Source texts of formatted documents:
####

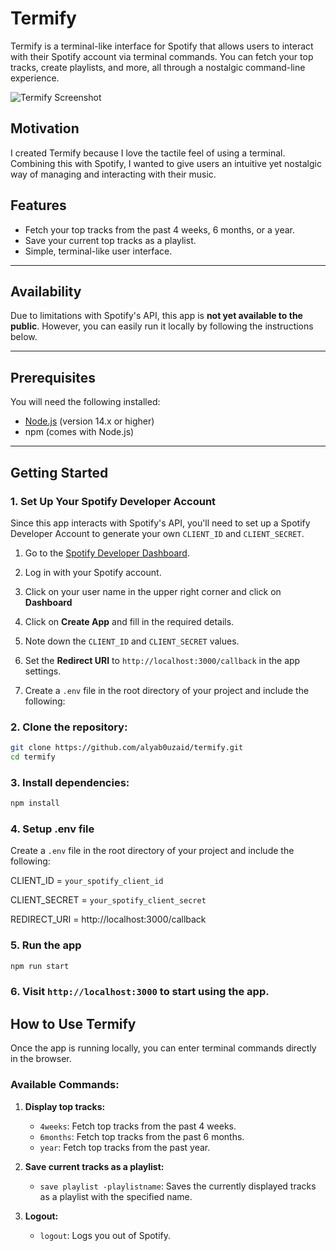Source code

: # Termify

Termify is a terminal-like interface for Spotify that allows users to interact with their Spotify account via terminal commands. You can fetch your top tracks, create playlists, and more, all through a nostalgic command-line experience.

![Termify Screenshot](https://your-image-url.com)

## Motivation

I created Termify because I love the tactile feel of using a terminal. Combining this with Spotify, I wanted to give users an intuitive yet nostalgic way of managing and interacting with their music.

## Features

- Fetch your top tracks from the past 4 weeks, 6 months, or a year.
- Save your current top tracks as a playlist.
- Simple, terminal-like user interface.

---

## Availability

Due to limitations with Spotify's API, this app is **not yet available to the public**. However, you can easily run it locally by following the instructions below.

---

## Prerequisites

You will need the following installed:

- [Node.js](https://nodejs.org/) (version 14.x or higher)
- npm (comes with Node.js)

---

## Getting Started

### 1. Set Up Your Spotify Developer Account

Since this app interacts with Spotify's API, you'll need to set up a Spotify Developer Account to generate your own `CLIENT_ID` and `CLIENT_SECRET`.

1. Go to the [Spotify Developer Dashboard](https://developer.spotify.com/dashboard/).
2. Log in with your Spotify account.
3. Click on your user name in the upper right corner and click on **Dashboard**
4. Click on **Create App** and fill in the required details.
4. Note down the `CLIENT_ID` and `CLIENT_SECRET` values.

5. Set the **Redirect URI** to `http://localhost:3000/callback` in the app settings.
6. Create a `.env` file in the root directory of your project and include the following:


### 2. Clone the repository:

```bash
git clone https://github.com/alyab0uzaid/termify.git
cd termify
```

### 3. Install dependencies:

```bash
npm install
```

### 4. Setup .env file

Create a `.env` file in the root directory of your project and include the following:

CLIENT_ID = `your_spotify_client_id`

CLIENT_SECRET = `your_spotify_client_secret`

REDIRECT_URI = http://localhost:3000/callback

### 5. Run the app
```bash
npm run start
```

### 6. Visit `http://localhost:3000` to start using the app.

## How to Use Termify

Once the app is running locally, you can enter terminal commands directly in the browser.

### Available Commands:

1. **Display top tracks:**
   - `4weeks`: Fetch top tracks from the past 4 weeks.
   - `6months`: Fetch top tracks from the past 6 months.
   - `year`: Fetch top tracks from the past year.

2. **Save current tracks as a playlist:**
   - `save playlist -playlistname`: Saves the currently displayed tracks as a playlist with the specified name.

3. **Logout:**
   - `logout`: Logs you out of Spotify.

####

## WHAT THE TASK REQUIRES
Omit the images and transcribe all of the records above word for word.

## SOLUTION
Source code

: # Termify

Termify is a terminal-like interface for Spotify that allows users to interact with their Spotify account via terminal commands. You can fetch your top tracks, create playlists, and more, all through a nostalgic command-line experience.

![Termify Screenshot](https://your-image-url.com)

## Motivation

I created Termify because I love the tactile feel of using a terminal. Combining this with Spotify, I wanted to give users an intuitive yet nostalgic way of managing and interacting with their music.

## Features

- Fetch your top tracks from the past 4 weeks, 6 months, or a year.
- Save your current top tracks as a playlist.
- Simple, terminal-like user interface.

---

## Availability

Due to limitations with Spotify's API, this app is **not yet available to the public**. However, you can easily run it locally by following the instructions below.

---

## Prerequisites

You will need the following installed:

- [Node.js](https://nodejs.org/) (version 14.x or higher)
- npm (comes with Node.js)

---

## Getting Started

### 1. Set Up Your Spotify Developer Account

Since this app interacts with Spotify's API, you'll need to set up a Spotify Developer Account to generate your own `CLIENT_ID` and `CLIENT_SECRET`.

1. Go to the [Spotify Developer Dashboard](https://developer.spotify.com/dashboard/).
2. Log in with your Spotify account.
3. Click on your user name in the upper right corner and click on **Dashboard**
4. Click on **Create App** and fill in the required details.
4. Note down the `CLIENT_ID` and `CLIENT_SECRET` values.

5. Set the **Redirect URI** to `http://localhost:3000/callback` in the app settings.
6. Create a `.env` file in the root directory of your project and include the following:


### 2. Clone the repository:

```bash
git clone https://github.com/alyab0uzaid/termify.git
cd termify
```

### 3. Install dependencies:

```bash
npm install
```

### 4. Setup .env file

Create a `.env` file in the root directory of your project and include the following:

CLIENT_ID = `your_spotify_client_id`

CLIENT_SECRET = `your_spotify_client_secret`

REDIRECT_URI = http://localhost:3000/callback

### 5. Run the app
```bash
npm run start
```

### 6. Visit `http://localhost:3000` to start using the app.

## How to Use Termify

Once the app is running locally, you can enter terminal commands directly in the browser.

### Available Commands:

1. **Display top tracks:**
   - `4weeks`: Fetch top tracks from the past 4 weeks.
   - `6months`: Fetch top tracks from the past 6 months.
   - `year`: Fetch top tracks from the past year.

2. **Save current tracks as a playlist:**
   - `save playlist -playlistname`: Saves the currently displayed tracks as a playlist with the specified name.

3. **Logout:**
   - `logout`: Logs you out of Spotify.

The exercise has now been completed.